• Work item:
Where the string "业界知名tracker" appears in a line of the data, show that line.

[Material provided — start]

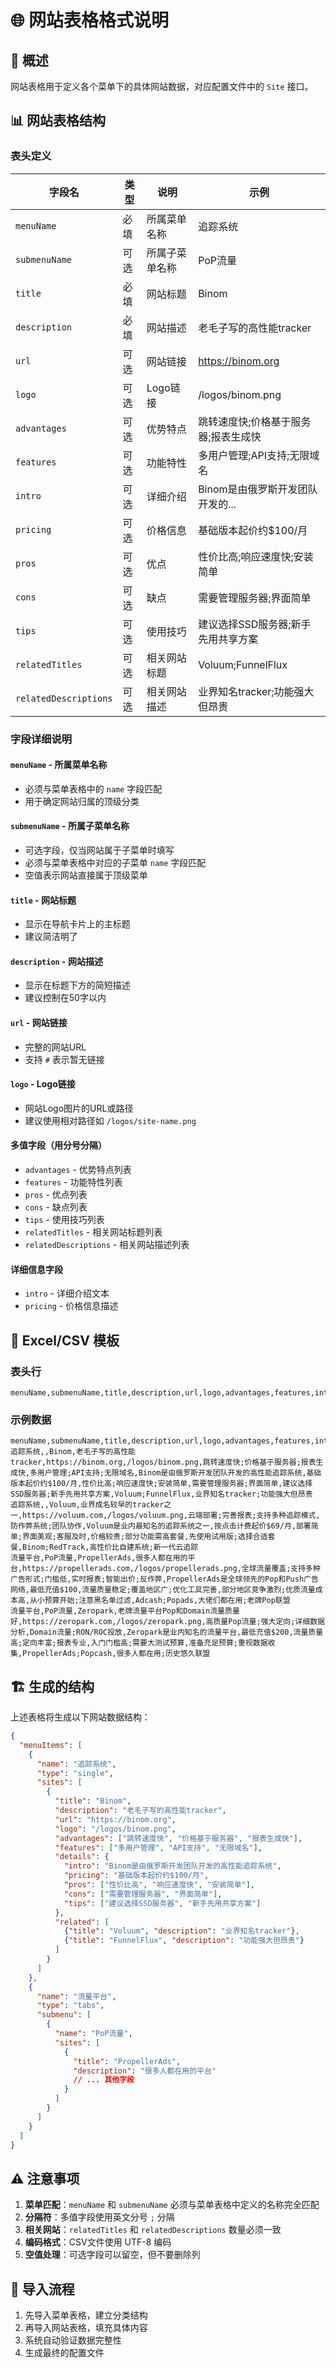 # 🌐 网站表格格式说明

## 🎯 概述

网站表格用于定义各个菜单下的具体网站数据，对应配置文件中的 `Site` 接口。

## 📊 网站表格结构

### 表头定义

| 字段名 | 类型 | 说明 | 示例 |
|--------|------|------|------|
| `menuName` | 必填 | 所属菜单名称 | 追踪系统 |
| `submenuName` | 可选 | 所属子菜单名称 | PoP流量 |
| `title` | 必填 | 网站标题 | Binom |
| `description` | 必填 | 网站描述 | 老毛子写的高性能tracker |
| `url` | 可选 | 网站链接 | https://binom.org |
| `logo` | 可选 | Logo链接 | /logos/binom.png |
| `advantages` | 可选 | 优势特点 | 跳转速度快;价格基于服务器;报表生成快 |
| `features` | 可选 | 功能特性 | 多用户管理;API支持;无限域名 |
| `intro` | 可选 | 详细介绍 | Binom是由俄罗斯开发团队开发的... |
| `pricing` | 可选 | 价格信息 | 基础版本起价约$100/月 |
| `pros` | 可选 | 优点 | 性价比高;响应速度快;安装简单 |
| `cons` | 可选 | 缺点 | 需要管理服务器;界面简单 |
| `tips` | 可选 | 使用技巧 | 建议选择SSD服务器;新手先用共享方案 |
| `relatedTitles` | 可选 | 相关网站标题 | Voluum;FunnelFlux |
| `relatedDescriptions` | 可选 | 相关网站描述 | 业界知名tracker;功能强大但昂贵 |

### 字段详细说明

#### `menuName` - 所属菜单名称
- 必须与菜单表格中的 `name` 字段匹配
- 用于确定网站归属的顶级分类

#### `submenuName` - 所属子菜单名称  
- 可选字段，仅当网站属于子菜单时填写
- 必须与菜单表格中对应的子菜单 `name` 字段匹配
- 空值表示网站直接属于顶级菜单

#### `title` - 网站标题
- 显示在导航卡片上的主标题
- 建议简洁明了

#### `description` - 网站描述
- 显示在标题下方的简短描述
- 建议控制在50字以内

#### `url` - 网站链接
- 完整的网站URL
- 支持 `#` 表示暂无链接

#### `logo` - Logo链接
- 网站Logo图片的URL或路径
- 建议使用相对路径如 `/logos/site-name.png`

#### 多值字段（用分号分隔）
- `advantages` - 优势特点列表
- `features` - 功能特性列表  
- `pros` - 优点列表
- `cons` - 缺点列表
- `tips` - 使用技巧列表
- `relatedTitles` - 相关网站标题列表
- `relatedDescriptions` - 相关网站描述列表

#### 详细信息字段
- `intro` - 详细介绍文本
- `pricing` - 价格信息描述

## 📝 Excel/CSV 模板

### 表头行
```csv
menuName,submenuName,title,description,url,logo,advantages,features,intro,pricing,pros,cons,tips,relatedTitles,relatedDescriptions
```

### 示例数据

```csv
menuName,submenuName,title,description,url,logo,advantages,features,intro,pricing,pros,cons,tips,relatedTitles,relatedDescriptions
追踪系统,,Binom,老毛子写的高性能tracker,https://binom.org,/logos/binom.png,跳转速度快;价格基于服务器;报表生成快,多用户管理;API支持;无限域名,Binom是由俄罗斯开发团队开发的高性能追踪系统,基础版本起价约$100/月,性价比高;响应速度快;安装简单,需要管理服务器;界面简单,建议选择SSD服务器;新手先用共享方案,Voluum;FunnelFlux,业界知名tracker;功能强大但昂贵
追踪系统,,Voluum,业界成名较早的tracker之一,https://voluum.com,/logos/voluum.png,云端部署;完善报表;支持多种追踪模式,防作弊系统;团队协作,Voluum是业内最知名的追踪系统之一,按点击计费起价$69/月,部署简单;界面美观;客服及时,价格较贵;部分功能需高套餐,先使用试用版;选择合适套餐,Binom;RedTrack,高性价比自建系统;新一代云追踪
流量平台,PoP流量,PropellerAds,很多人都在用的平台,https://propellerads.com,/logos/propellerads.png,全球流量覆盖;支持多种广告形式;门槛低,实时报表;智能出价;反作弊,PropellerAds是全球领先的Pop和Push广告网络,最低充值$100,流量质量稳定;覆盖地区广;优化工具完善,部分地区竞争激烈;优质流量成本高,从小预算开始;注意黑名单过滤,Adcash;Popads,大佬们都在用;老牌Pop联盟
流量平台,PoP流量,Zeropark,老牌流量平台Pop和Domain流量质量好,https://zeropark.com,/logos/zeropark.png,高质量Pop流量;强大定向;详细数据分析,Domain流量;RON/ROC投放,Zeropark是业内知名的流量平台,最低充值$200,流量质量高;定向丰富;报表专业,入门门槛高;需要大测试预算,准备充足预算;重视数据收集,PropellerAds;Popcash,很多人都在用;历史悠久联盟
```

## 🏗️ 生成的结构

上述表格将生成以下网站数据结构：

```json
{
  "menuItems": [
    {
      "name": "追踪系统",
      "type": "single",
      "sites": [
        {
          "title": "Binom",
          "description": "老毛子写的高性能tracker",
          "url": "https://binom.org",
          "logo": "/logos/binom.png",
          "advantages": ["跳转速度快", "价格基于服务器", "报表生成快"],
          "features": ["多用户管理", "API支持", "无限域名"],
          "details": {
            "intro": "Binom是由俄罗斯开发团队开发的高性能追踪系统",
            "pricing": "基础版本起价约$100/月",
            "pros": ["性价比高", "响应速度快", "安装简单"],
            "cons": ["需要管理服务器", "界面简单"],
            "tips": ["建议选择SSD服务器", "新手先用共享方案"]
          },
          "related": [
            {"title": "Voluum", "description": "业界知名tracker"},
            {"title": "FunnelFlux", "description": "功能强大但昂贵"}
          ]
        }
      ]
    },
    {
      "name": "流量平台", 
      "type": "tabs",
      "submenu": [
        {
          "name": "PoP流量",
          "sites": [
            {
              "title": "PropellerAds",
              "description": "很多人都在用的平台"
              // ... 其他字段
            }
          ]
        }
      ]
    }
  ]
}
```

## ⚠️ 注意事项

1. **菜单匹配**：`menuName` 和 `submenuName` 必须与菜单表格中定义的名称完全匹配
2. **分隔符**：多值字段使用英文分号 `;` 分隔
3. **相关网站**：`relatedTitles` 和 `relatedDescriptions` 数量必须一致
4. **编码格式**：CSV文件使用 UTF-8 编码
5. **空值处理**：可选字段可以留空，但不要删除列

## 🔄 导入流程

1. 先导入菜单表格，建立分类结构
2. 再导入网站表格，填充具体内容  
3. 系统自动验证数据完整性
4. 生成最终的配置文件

[Material provided — finish]
[Material provided — start]

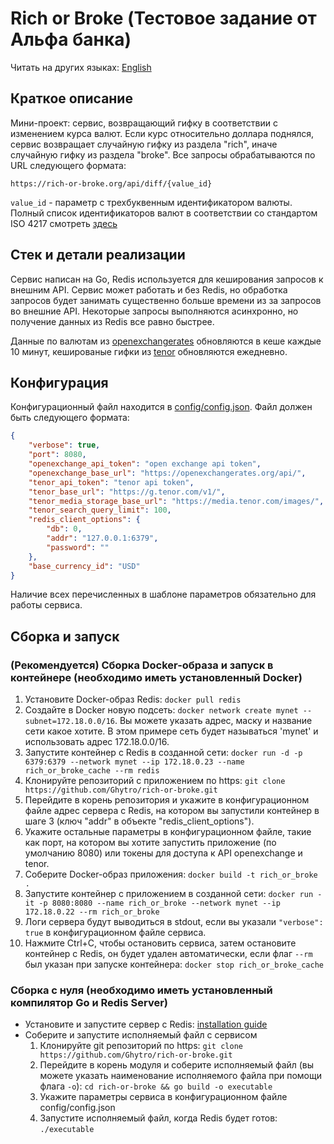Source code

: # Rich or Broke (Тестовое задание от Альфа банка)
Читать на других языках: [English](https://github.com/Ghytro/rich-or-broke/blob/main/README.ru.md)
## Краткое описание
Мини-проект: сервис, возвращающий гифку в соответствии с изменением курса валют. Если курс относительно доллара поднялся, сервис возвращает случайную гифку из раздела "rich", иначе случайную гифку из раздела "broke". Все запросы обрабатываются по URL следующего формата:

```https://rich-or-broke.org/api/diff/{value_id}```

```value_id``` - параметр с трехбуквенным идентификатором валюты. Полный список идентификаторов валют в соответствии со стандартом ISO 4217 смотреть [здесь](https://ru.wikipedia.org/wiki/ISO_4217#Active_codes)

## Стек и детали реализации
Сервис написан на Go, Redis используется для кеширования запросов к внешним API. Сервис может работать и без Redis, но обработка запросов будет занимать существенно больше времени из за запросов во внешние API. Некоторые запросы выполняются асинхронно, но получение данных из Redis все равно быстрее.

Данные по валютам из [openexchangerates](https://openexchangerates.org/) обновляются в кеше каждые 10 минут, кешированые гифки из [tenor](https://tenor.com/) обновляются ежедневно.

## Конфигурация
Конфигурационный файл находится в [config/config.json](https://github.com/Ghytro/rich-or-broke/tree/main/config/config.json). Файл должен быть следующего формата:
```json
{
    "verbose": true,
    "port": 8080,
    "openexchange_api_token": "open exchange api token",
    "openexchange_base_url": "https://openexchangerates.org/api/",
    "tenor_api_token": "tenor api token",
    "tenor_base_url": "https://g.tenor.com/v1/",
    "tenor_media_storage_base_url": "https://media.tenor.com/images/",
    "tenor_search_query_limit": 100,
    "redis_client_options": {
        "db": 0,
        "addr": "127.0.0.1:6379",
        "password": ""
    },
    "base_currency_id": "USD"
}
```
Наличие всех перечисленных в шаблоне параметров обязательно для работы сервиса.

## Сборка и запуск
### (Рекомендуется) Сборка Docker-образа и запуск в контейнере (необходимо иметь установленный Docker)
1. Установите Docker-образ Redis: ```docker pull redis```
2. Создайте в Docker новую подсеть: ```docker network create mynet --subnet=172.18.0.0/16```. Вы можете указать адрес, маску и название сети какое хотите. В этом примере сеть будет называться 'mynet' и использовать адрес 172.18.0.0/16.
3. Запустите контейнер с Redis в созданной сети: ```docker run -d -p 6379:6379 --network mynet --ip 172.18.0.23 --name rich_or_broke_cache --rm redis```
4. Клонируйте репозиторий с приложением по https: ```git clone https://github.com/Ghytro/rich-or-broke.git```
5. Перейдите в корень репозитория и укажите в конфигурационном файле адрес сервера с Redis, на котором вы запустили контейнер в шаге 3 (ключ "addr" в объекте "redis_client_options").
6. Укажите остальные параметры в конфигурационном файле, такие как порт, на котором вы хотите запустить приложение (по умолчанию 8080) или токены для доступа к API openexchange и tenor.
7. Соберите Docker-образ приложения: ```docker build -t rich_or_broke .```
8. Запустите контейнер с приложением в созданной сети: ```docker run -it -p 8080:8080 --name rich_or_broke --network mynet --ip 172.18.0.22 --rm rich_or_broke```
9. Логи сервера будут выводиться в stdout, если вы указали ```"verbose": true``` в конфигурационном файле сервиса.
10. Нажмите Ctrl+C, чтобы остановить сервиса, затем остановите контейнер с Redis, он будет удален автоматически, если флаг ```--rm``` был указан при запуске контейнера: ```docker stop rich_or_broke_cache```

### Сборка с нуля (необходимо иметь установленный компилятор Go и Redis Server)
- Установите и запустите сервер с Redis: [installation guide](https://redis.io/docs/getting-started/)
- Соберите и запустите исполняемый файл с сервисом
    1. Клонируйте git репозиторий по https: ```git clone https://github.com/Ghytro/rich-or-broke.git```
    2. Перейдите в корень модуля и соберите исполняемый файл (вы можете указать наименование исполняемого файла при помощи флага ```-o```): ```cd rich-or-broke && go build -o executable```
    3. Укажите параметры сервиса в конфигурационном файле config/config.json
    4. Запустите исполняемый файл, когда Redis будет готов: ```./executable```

[Material provided — finish]

• Solution for this task:
| `relatedDescriptions` | 可选 | 相关网站描述 | 业界知名tracker;功能强大但昂贵 |
追踪系统,,Binom,老毛子写的高性能tracker,https://binom.org,/logos/binom.png,跳转速度快;价格基于服务器;报表生成快,多用户管理;API支持;无限域名,Binom是由俄罗斯开发团队开发的高性能追踪系统,基础版本起价约$100/月,性价比高;响应速度快;安装简单,需要管理服务器;界面简单,建议选择SSD服务器;新手先用共享方案,Voluum;FunnelFlux,业界知名tracker;功能强大但昂贵
            {"title": "Voluum", "description": "业界知名tracker"},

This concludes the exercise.